Au contraire, les plus riches des pays avancés (et des pays émergents) voient leur revenu augmenter jusqu’à 60 % sur la même période. Ce sont donc les grands gagnants de la mondialisation.
Voir aussi > Les deux dynamiques des inégalités, internes et externes
De 2008 à 2018, une croissance mondiale qui bénéficie avant tout aux plus pauvres
Dans un article récent1, Branko Milanovic propose une actualisation de sa célèbre courbe. Les données utilisées couvrent désormais la période qui s’étend de 2008 à 2018 (en orange dans le graphique ci-dessous ; en bleu, on retrouve la courbe de l’éléphant initial). L’axe vertical retrace l’évolution du PIB/hab.

Première nouveauté : la « nouvelle courbe de l’éléphant » n’a plus du tout la forme d’un… éléphant. Les « terriens » les plus pauvres connaissent une nette amélioration en termes de niveau de vie. On peut l’expliquer par une diffusion de la croissance économique dans les pays qui profitent toujours de la mondialisation (comme la Chine).

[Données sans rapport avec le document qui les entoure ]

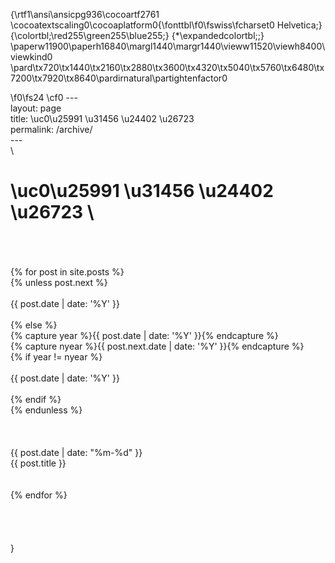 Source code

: {\rtf1\ansi\ansicpg936\cocoartf2761
\cocoatextscaling0\cocoaplatform0{\fonttbl\f0\fswiss\fcharset0 Helvetica;}
{\colortbl;\red255\green255\blue255;}
{\*\expandedcolortbl;;}
\paperw11900\paperh16840\margl1440\margr1440\vieww11520\viewh8400\viewkind0
\pard\tx720\tx1440\tx2160\tx2880\tx3600\tx4320\tx5040\tx5760\tx6480\tx7200\tx7920\tx8640\pardirnatural\partightenfactor0

\f0\fs24 \cf0 ---\
layout: page\
title: \uc0\u25991 \u31456 \u24402 \u26723 \
permalink: /archive/\
---\
\
# \uc0\u25991 \u31456 \u24402 \u26723 \
\
\
\
  \{% for post in site.posts %\}\
    \{% unless post.next %\}\
      \
\{\{ post.date | date: '%Y' \}\}\
\
    \{% else %\}\
      \{% capture year %\}\{\{ post.date | date: '%Y' \}\}\{% endcapture %\}\
      \{% capture nyear %\}\{\{ post.next.date | date: '%Y' \}\}\{% endcapture %\}\
      \{% if year != nyear %\}\
        \
\{\{ post.date | date: '%Y' \}\}\
\
      \{% endif %\}\
    \{% endunless %\}\
    \
    \
\
      \{\{ post.date | date: "%m-%d" \}\}\
      \{\{ post.title \}\}\
    \
\
  \{% endfor %\}\
\
\
\
\
}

Les classes moyennes des pays émergents continuent de voir leur niveau de vie s’améliorer mais dorénavant, sur un rythme inférieur à celui des plus pauvres. Si la tendance se confirme, on pourrait donc voir les inégalités internes reculer dans un pays comme la Chine (qui a d’ailleurs choisi de relever sa demande domestique pour ne plus seulement dépendre des exportations car la mondialisation a connu un brusque coup d’arrêt avec la crise financière de 2007-2008).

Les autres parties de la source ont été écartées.